Nos ainés regrettent le temps où les Haïtiens pouvaient sortir prendre un verre dans le bar du coin sans craindre pour leur vie. Aujourd’hui, c’est chose impossible. De jour comme de nuit, tout citoyen est devenu une cible potentielle des kidnappeurs qui peuvent lui barrer la route n’importe où, n’importe quand. Mais alors, comment faire pour sortir de cette impasse sécuritaire? Les spécialistes pensent qu’il faut s’inspirer des expériences réussies dans d’autres pays dans la lutte contre le grand banditisme. Et cela passe par l’interdiction totale des armes, car se contenter de contrôler l’importation des armes reste insuffisant. En effet, les trafiquants trouveront toujours un moyen de faire rentrer illégalement armes et munitions dans le pays, ne serait-ce que par la frontière poreuse avec la République dominicaine qui n’est pas encore totalement sécurisée, ou tout simplement en soudoyant les agents de la douane au niveau des ports.

En parallèle, il faut récupérer toutes les armes en circulation, soit en les achetant à ceux qui les détiennent, soit en les confisquant lors des perquisitions. Car la combinaison ‘’armes + pauvreté’’ est connue pour être un cocktail explosif. Et les exemples en Amérique du Sud qui vont dans ce sens ne manquent pas. De même, il faut que la justice et la police aient les moyens de leurs ambitions. Les prisons doivent être mieux gardées, les tribunaux plus réactifs et indépendants, et les forces de l’ordre mieux entrainées et équipées. Sans cela, c’est peine perdue.
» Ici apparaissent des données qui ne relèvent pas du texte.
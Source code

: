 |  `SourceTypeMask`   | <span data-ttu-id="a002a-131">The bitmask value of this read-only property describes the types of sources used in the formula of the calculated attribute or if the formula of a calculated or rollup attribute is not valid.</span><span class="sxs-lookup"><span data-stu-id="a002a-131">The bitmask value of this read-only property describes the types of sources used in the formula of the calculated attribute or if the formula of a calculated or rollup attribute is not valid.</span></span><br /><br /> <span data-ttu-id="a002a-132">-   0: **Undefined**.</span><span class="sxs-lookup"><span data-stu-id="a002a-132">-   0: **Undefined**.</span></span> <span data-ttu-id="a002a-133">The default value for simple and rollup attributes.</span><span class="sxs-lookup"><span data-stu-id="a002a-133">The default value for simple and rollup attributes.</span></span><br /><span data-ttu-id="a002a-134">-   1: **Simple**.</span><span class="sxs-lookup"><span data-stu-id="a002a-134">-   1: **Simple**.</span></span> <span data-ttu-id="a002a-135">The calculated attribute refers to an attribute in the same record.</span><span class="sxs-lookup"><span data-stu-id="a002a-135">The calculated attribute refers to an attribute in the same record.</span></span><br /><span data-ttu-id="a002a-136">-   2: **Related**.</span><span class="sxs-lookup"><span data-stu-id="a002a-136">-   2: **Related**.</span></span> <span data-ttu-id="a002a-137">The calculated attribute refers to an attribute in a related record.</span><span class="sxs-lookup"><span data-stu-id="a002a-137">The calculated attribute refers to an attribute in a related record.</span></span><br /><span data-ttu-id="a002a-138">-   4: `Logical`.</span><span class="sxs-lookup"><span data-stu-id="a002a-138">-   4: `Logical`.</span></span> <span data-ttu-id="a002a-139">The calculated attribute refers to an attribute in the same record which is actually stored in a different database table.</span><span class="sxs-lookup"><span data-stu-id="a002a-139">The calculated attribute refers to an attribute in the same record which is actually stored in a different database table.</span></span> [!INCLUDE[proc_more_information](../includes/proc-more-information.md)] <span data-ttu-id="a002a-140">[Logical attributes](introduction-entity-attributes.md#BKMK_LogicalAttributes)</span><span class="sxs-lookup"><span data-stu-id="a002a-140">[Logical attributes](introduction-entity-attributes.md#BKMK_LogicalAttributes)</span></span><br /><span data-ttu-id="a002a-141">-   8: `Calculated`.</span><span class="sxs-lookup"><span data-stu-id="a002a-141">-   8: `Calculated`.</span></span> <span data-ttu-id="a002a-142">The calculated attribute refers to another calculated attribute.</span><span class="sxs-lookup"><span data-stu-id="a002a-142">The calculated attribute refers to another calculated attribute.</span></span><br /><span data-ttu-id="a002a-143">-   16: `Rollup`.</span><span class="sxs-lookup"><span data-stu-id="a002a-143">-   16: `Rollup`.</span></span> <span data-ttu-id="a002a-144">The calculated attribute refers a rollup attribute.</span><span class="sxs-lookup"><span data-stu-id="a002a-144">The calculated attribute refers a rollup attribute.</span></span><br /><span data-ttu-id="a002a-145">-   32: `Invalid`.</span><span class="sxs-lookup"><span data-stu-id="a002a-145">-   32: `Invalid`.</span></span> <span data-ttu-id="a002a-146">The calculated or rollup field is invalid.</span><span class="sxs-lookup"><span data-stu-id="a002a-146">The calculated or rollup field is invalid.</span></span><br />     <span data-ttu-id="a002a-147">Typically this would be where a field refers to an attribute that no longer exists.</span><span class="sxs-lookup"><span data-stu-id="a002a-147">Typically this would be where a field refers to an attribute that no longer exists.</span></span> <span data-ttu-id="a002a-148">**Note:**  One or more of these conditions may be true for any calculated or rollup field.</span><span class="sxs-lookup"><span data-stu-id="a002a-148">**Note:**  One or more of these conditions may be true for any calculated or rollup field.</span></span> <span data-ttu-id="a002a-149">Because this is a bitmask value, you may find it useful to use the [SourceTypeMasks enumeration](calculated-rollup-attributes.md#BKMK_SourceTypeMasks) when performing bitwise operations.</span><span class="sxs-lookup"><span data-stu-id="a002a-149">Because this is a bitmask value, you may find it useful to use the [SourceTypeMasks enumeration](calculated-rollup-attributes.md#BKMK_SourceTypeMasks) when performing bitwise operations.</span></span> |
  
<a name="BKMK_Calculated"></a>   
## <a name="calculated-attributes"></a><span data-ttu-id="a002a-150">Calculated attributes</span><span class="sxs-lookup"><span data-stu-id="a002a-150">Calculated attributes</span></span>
Mais il ne faut pas que la politique sécuritaire du pays soit orientée seulement vers le tout répressif. Car comme on le sait, ce qui fait le nid de la délinquance, c’est surtout la pauvreté et la misère. Notre gouvernement se doit de remettre sur les rails l’économie, stimuler la création d’emplois et offrir une bonne éducation à nos enfants. Il doit aussi arrêter de faire croire qu’il réussira à endiguer l’insécurité juste avec des effets d’annonce. Remplacer tel commissaire par un autre ou chambouler toute la hiérarchie de la PNH n’y changeront rien si des actions de fond ne sont pas entreprises. De même, il est important de gagner l’adhésion de l’ensemble de la population dans la lutte contre le crime organisé. Mais vu l’impopularité de Jovenel Moïse et de son gouvernement, ce pari semble loin d’être gagné.